Early nostr development started around 2021 and gives some insight into why its rolled with WebSockets. HTTP/3 was very fresh, not even finalized, so could not be considered as a base protocol. WebSockets on the other hand were tried and true. That just leaves why not HTTP/2? At its heart, HTTP/2 is still request/response optimized whereas WebSockets are a bi-direction stream. Given the nature of the client/relay relationship in nostr, WebSockets were the clear fit.

There are some challenges to WebSockets which are relevant to the nostr use case. Infrastructure like load balancers and proxies was originally developed with stateless HTTP in mind. Maintaining a connection complicates things, but isn’t much of an issue these days with modern proxies developing neat ways to support WebSockets. Probably a bigger issue for the nostr use case is the resources required for persistent connections. If a relay has hundreds or thousands of clients subscribed to it, that is a lot of parallel connections. Same for a client attempt to post to a ton of relays. But I believe there are ways to mitigate these resource requirements by leveraging the simplicity of the nostr topology.

The nostr ecosystem does not fundamentally depend on any aspect of websockets, it could work with just old school HTTP. Decentralization comes from the sovereign identity and data. Locking nostr to websockets allows any nostr client to connect to any nostr relay, no feature handshake negotiation required, bootstrapping a network effect with immediate interoperability. We want to get to a fully fledged sovereign identity ecosystem as quick as possible, so let’s just lock in a reasonable transport.

topology

The extreme simplicity of the nostr topology is key to its power. Clients talk to relays, relays do not talk to each other. If a client wants wider distribution, it is on them to connect to more relays.
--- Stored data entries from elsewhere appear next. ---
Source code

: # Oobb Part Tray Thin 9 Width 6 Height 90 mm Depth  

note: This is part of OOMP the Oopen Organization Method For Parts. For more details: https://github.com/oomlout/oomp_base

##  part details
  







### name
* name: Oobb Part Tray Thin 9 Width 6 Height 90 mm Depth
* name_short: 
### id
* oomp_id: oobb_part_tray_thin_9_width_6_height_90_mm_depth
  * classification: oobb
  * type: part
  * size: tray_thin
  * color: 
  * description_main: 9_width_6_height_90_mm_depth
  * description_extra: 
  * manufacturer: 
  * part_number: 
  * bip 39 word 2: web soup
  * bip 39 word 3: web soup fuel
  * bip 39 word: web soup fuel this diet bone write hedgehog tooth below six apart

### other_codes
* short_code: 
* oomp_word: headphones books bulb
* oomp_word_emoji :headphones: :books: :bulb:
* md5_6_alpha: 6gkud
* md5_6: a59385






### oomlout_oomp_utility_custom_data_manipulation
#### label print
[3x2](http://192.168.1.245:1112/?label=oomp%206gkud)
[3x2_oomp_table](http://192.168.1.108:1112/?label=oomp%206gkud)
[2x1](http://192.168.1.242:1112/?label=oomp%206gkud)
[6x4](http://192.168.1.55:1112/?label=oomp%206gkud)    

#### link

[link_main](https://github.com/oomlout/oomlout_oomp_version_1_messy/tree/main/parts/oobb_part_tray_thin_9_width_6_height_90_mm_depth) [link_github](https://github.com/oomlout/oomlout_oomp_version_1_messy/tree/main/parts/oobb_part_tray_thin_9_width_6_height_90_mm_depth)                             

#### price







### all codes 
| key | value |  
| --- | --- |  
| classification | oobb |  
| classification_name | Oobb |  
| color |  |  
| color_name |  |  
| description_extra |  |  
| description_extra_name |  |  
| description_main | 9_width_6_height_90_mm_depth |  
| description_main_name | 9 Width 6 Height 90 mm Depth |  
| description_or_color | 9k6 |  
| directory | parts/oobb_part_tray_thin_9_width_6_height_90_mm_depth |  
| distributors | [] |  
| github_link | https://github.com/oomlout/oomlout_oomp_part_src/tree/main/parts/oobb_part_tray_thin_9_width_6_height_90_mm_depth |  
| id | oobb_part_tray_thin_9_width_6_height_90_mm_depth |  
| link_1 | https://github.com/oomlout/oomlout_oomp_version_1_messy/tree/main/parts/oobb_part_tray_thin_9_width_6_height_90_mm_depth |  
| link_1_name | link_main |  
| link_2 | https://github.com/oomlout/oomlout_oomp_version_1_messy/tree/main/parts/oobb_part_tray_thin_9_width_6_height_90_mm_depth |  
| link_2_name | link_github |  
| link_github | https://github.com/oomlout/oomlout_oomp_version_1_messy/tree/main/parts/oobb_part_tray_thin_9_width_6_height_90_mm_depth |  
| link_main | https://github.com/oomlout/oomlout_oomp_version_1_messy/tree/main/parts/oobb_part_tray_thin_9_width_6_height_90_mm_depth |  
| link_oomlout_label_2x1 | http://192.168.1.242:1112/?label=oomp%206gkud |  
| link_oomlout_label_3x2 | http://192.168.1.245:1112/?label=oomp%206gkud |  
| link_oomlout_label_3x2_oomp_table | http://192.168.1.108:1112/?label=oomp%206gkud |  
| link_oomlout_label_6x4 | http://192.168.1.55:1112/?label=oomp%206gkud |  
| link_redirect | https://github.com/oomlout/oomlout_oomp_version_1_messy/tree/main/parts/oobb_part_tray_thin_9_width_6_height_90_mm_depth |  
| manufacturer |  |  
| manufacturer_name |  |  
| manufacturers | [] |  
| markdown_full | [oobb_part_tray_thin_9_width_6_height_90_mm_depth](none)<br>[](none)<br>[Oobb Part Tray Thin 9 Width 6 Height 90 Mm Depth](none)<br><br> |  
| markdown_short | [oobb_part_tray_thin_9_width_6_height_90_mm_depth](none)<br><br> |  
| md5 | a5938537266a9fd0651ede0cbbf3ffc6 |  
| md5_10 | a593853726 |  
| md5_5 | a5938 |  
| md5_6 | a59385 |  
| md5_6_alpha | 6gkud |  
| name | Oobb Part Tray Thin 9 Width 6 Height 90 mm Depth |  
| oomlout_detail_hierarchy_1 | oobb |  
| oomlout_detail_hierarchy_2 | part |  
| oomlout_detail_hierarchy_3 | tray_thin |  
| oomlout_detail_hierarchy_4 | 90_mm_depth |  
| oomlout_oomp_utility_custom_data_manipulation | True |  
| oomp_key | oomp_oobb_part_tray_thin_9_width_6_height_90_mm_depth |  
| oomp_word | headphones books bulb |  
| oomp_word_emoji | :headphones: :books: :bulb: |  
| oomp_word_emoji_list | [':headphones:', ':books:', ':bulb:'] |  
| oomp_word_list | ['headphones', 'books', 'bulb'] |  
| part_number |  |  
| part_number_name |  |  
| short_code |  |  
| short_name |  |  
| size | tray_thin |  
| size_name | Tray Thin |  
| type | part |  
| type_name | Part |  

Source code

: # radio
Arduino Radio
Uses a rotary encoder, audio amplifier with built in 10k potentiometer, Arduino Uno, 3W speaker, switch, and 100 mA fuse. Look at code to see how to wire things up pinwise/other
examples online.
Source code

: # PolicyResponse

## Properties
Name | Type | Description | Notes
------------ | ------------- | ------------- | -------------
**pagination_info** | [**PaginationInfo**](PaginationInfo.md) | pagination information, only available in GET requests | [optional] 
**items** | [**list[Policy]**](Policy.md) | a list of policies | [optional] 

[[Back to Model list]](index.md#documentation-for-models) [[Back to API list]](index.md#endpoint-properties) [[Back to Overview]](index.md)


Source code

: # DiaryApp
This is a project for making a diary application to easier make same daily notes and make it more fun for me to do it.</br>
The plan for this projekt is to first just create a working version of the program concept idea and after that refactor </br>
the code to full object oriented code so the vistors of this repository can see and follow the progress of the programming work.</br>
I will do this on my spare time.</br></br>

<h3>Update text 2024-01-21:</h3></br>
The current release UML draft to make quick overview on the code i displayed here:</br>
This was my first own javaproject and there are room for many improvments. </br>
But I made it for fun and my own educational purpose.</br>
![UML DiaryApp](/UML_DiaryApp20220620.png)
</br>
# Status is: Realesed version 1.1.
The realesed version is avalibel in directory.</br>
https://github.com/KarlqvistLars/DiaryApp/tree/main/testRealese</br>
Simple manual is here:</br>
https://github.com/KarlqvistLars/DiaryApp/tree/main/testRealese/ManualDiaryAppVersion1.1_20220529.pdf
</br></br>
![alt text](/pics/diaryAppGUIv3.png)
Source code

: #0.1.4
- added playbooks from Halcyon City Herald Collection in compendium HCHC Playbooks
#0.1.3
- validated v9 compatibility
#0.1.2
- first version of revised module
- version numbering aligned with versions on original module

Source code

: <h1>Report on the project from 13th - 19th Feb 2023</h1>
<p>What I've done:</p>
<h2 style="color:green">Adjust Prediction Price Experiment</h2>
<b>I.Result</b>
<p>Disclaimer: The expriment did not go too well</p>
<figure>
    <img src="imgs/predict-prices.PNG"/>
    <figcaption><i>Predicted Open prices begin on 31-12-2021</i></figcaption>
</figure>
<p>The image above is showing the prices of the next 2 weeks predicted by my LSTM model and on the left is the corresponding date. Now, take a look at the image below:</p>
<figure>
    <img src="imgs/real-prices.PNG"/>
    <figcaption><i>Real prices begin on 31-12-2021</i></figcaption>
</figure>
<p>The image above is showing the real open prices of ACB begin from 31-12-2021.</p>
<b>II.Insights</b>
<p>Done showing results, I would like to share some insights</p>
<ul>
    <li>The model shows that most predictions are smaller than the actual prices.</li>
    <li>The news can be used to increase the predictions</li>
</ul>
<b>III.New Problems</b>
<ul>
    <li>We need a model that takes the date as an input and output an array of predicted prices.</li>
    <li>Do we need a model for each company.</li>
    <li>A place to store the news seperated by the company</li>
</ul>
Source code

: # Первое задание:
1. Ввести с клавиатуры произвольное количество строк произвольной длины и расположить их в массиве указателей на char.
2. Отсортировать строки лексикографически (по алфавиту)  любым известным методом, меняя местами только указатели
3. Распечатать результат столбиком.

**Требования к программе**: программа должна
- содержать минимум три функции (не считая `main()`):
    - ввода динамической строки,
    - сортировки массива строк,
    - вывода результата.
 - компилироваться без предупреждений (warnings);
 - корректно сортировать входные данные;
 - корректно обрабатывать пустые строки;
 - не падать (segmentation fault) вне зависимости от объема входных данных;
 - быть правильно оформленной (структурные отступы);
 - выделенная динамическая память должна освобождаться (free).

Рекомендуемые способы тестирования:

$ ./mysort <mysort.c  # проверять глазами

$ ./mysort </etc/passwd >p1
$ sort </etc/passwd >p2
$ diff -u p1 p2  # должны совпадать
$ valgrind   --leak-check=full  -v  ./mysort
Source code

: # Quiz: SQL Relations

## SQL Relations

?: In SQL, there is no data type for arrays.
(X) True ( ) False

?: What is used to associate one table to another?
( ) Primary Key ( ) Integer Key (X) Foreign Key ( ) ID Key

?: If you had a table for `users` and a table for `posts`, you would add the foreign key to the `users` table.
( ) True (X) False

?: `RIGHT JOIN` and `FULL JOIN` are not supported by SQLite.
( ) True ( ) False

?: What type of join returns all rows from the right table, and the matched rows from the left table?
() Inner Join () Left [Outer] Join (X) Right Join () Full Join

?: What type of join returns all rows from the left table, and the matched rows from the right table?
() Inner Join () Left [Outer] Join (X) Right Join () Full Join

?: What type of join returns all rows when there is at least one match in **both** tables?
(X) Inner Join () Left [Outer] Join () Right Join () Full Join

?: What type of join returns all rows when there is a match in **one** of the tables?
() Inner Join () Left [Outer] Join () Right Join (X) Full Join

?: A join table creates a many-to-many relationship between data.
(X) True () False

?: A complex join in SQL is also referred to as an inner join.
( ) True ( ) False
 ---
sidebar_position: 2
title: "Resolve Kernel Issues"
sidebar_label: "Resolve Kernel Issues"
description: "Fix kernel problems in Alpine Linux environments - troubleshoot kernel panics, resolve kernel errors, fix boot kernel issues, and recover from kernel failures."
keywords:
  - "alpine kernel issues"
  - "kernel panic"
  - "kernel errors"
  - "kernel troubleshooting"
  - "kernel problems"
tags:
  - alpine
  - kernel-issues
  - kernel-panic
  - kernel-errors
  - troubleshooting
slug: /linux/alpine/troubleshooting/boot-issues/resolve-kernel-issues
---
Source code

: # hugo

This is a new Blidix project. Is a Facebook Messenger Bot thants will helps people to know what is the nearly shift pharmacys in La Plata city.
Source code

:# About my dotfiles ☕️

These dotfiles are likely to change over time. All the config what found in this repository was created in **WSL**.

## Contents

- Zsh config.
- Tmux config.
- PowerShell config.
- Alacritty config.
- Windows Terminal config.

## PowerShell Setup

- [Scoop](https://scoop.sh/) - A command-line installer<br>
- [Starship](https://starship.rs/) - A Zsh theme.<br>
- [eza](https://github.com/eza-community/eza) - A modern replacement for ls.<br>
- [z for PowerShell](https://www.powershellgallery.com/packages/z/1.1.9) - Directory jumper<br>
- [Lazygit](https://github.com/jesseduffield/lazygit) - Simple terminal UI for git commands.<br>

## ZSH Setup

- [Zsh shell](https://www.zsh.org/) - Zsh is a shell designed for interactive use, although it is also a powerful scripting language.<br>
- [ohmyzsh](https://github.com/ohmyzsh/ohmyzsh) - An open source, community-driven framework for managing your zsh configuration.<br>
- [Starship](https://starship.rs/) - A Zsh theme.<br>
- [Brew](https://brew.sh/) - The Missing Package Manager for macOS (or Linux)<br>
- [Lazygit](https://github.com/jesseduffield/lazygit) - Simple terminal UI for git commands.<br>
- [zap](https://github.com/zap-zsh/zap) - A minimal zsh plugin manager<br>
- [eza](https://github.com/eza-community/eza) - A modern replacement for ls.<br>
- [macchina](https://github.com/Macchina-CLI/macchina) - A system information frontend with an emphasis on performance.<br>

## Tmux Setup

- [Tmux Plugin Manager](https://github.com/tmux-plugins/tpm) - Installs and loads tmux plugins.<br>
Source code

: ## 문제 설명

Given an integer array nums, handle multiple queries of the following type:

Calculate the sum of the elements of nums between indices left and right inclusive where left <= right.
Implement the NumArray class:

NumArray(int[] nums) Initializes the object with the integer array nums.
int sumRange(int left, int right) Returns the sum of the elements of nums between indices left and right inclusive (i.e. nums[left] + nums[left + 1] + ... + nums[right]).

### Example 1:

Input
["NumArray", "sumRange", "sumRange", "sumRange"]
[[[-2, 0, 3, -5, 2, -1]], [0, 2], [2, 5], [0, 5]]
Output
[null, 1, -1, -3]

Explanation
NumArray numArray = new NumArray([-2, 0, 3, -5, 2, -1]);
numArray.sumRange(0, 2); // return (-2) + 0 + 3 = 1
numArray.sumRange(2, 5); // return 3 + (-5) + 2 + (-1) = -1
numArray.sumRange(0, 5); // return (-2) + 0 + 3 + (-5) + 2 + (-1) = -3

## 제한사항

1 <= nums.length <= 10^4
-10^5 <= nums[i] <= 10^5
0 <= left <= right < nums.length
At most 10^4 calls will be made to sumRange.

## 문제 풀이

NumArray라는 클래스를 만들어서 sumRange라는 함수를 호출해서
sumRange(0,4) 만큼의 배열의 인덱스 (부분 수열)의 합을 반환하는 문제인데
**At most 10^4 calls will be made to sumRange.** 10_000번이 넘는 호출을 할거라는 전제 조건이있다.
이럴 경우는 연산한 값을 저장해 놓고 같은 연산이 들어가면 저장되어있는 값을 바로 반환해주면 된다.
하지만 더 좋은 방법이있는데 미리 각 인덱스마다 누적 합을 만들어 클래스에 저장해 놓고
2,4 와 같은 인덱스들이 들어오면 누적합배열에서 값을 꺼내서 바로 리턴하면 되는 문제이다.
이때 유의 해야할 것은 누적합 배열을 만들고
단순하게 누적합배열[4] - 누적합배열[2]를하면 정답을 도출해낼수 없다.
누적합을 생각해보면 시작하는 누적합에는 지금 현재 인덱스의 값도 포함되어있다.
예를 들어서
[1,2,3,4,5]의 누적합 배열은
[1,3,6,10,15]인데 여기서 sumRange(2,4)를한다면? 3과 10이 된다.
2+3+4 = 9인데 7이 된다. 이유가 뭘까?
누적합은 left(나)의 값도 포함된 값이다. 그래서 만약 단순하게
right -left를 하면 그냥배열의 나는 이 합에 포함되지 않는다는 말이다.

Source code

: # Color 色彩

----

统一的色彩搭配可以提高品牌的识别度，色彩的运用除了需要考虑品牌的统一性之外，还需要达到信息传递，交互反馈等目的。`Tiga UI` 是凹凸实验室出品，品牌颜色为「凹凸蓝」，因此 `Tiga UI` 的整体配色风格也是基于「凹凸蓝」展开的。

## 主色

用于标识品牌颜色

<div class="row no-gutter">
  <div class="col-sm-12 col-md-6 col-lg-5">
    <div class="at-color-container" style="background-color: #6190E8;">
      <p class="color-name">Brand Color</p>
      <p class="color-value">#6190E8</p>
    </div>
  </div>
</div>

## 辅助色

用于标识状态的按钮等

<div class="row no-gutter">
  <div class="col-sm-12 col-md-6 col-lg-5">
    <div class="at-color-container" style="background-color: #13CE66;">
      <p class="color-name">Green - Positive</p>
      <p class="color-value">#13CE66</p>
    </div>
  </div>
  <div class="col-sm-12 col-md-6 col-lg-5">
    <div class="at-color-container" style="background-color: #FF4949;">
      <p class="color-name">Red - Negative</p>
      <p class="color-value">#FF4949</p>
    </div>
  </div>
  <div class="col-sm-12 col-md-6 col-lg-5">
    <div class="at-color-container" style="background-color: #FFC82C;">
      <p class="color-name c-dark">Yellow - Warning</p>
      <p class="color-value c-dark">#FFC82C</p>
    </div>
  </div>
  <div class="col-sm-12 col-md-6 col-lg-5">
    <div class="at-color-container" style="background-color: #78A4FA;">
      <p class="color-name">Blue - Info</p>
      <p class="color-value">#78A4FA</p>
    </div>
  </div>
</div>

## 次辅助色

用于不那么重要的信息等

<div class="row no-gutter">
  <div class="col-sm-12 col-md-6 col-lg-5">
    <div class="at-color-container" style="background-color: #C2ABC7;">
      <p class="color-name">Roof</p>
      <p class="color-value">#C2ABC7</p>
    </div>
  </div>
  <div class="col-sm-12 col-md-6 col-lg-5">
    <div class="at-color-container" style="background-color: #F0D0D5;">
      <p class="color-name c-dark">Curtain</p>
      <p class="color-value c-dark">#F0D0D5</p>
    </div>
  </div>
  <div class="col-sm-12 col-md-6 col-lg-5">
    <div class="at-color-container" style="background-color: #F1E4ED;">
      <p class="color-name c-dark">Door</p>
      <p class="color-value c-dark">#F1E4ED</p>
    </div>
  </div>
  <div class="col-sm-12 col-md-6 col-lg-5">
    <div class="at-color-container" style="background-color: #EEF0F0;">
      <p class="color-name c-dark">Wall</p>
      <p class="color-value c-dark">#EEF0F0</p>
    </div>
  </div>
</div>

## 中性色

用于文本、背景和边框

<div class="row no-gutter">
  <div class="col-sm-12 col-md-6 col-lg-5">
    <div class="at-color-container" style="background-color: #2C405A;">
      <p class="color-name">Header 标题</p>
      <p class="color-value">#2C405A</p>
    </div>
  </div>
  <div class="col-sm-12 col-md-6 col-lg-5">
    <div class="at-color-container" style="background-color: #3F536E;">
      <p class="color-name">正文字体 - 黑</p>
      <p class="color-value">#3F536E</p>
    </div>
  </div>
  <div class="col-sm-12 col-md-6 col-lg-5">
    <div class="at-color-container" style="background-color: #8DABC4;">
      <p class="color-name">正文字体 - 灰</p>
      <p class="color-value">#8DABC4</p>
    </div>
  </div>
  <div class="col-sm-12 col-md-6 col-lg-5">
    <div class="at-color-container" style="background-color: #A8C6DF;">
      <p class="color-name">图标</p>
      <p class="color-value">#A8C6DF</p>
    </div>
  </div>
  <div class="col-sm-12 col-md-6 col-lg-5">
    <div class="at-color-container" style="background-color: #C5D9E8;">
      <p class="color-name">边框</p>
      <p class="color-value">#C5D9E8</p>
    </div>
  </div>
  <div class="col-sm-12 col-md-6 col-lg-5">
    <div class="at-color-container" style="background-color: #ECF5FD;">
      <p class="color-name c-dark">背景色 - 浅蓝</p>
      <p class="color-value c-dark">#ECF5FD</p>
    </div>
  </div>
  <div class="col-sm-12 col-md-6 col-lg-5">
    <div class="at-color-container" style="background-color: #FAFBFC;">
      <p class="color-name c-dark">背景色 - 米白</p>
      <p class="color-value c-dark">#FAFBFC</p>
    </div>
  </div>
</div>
One can quickly think of many use cases which are easier to implement if relays could talk to other relays. However, it introduces a boatload of terribly complex failure scenarios we see in the federated systems.

Relay consensus.
Event forwarding loops.
Relay relationships.

There is nothing stopping someone from running a client which simply reads off one relays and posts to another, but it isn’t codified in any way in the protocol.